For those who fit the previously discussed profile of an ideal home buyer, there are overwhelming advantages.
  • Perhaps the biggest is that, while you are paying your monthly mortgage, you are building wealth, rather than just handing it to a landlord to build his. Real estate has equity, even if you don’t plan to use it. In 2010, the Federal Reserve did a survey that showed that the median household in the United States had $77,500 in net worth. That includes all the family’s assets. But, of that $77,500, $47,500 comprised home equity. Everything else added up to only $29,800 — stocks, bank accounts, cars, equity in private businesses, etc. A family’s home is, in fact, its most valuable asset, in most cases.
  • Furthermore, the same survey found that the median net worth, counting all possessions, for a family owning a house was $174,500. Net worth for a family not owning a house was $5,100. That survey covered all demographic categories. What this says are that, when a family owns a home, that forced saving provides equity. Without that forced saving, the money goes here and there — squandered, some would say. Vacations? More dinners out? That extra TV upstairs? — without a means to put substantial amounts away for the future.

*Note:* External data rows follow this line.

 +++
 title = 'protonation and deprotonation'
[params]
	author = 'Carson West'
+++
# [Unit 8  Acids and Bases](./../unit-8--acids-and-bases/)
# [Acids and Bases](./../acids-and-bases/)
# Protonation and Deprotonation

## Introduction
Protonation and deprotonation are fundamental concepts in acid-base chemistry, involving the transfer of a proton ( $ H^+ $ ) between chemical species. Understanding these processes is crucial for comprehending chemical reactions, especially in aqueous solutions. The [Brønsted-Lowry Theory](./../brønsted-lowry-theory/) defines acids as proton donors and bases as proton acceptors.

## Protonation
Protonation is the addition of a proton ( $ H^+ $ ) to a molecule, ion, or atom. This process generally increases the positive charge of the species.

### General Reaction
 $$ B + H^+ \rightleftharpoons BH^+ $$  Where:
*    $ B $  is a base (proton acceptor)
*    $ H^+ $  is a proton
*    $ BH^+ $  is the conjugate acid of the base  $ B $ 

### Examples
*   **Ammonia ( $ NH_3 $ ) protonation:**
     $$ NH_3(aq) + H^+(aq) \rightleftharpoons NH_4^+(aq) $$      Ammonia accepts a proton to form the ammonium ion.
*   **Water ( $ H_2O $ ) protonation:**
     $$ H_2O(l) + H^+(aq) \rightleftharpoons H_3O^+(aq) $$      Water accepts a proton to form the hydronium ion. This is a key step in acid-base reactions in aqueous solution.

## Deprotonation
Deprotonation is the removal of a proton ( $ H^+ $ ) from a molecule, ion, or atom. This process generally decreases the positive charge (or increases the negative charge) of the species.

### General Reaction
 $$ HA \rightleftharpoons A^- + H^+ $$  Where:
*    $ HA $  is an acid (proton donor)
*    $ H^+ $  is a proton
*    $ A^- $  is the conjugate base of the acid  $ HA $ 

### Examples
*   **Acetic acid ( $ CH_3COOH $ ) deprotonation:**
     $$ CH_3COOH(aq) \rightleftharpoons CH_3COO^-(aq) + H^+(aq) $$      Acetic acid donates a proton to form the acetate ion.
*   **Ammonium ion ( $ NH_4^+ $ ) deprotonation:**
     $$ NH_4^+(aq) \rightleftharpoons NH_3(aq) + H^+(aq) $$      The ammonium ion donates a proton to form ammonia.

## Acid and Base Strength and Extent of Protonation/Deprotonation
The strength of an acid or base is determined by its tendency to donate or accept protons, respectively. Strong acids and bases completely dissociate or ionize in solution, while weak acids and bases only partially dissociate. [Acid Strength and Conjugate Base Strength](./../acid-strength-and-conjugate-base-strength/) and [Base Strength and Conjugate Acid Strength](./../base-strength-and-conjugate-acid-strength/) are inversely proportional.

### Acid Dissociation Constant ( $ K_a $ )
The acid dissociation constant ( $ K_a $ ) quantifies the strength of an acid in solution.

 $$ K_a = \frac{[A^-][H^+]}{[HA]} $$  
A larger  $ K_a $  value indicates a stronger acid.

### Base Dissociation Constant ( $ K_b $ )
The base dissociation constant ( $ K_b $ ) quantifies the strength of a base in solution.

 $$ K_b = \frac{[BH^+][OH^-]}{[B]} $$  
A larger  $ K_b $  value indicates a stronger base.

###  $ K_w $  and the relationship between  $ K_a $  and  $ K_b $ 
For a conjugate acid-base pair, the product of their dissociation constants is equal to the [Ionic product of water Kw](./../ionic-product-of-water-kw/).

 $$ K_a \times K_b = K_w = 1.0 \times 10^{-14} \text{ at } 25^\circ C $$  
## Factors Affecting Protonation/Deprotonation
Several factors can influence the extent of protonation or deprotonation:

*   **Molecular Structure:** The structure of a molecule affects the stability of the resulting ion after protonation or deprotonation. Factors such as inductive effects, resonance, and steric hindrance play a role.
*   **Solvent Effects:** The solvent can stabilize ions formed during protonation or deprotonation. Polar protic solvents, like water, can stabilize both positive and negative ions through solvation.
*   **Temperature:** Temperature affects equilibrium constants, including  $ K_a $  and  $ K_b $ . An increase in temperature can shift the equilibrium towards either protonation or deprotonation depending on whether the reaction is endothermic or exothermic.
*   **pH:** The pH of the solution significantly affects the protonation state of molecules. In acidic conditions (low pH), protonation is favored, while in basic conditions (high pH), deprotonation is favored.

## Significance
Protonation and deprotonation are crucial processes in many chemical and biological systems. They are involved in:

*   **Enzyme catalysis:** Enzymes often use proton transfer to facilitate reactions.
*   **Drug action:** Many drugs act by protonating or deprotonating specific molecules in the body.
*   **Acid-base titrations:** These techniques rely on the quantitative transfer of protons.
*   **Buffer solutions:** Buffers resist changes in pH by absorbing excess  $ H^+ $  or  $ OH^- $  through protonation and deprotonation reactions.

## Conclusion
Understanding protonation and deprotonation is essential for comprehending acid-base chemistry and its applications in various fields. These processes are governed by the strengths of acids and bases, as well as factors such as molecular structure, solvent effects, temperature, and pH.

  • The place belongs to you. You have unbridled freedom to do whatever you want to your own home.
  • Meanwhile, every month, your home is appreciating in value. How much depends on the economy of the day. But you know that you are making money on the purchase of your house, unless it is in obvious decay or a badly failing neighborhood.

So the overall conclusion must be that, if you fit the profile of a home buyer, going through with the transaction will almost certainly benefit you in the end, so long as you buy wisely.